== Your assignment ==
Using the entries that follow, report how many lines contain the word "array". Only the number is wanted.

START Records supplied

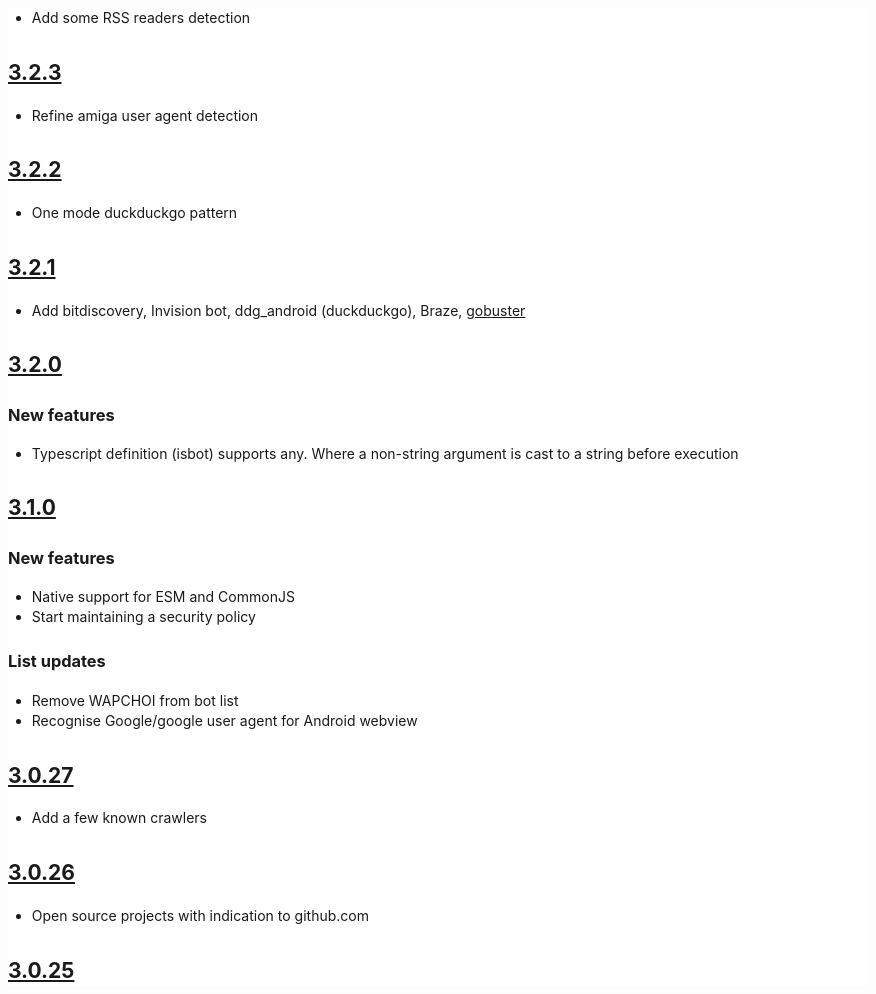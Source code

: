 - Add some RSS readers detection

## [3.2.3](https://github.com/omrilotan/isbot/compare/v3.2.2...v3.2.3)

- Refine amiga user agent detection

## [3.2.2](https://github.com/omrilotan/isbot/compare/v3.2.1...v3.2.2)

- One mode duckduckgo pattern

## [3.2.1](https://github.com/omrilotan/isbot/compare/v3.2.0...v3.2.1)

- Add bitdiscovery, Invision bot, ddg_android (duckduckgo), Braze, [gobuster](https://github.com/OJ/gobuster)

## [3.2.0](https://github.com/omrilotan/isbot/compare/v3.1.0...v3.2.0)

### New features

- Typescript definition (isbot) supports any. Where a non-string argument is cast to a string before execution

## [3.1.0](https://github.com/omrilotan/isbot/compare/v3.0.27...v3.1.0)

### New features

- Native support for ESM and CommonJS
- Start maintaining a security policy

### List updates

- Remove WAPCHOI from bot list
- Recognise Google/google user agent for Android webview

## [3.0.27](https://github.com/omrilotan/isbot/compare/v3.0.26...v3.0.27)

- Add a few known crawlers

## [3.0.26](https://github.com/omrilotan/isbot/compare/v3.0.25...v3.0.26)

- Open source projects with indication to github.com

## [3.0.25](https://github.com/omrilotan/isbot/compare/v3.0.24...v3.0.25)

END Records supplied
START Records supplied

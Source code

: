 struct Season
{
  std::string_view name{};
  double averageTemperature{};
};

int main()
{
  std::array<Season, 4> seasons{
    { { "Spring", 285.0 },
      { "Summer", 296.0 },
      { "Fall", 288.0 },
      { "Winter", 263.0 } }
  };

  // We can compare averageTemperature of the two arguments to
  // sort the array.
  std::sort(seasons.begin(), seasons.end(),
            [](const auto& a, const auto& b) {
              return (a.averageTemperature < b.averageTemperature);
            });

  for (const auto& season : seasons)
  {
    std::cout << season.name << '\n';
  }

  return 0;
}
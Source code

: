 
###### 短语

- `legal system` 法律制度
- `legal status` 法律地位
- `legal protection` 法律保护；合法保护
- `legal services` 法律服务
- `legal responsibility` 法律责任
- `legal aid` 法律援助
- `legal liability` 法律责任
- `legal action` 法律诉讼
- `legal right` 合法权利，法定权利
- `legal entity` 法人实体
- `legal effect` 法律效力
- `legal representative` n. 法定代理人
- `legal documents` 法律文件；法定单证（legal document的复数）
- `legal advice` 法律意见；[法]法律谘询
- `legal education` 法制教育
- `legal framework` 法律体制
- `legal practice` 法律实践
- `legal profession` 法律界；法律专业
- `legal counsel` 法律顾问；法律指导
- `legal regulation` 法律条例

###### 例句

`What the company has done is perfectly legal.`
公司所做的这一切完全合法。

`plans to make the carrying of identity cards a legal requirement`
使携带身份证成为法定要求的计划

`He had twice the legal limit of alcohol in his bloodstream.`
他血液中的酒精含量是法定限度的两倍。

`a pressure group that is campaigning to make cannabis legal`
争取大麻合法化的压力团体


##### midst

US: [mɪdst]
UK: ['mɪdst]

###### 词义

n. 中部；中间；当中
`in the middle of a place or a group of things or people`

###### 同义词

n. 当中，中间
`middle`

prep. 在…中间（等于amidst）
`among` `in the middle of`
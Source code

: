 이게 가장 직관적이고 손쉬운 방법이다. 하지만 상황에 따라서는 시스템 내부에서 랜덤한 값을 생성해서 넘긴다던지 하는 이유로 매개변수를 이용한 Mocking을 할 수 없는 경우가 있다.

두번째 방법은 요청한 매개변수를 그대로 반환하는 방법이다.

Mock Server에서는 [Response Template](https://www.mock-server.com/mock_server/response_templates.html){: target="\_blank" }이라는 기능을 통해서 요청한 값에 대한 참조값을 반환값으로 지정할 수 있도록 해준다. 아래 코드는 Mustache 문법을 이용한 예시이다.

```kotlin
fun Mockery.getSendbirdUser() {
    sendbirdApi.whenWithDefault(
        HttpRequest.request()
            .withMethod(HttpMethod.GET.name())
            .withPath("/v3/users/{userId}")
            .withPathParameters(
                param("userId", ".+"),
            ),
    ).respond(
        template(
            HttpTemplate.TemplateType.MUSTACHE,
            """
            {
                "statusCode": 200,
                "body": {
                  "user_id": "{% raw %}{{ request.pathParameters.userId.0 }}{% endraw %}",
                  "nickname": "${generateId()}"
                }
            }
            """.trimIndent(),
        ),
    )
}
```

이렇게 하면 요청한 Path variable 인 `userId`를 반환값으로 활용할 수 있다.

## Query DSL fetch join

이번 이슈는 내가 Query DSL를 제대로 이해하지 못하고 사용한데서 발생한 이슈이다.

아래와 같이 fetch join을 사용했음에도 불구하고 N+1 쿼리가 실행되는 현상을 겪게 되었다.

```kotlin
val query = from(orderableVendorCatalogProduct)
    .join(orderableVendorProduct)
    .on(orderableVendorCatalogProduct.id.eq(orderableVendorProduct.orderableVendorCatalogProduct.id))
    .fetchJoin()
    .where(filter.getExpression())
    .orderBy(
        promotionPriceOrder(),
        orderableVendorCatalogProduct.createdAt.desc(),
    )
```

END Records supplied

== Exercise result ==
2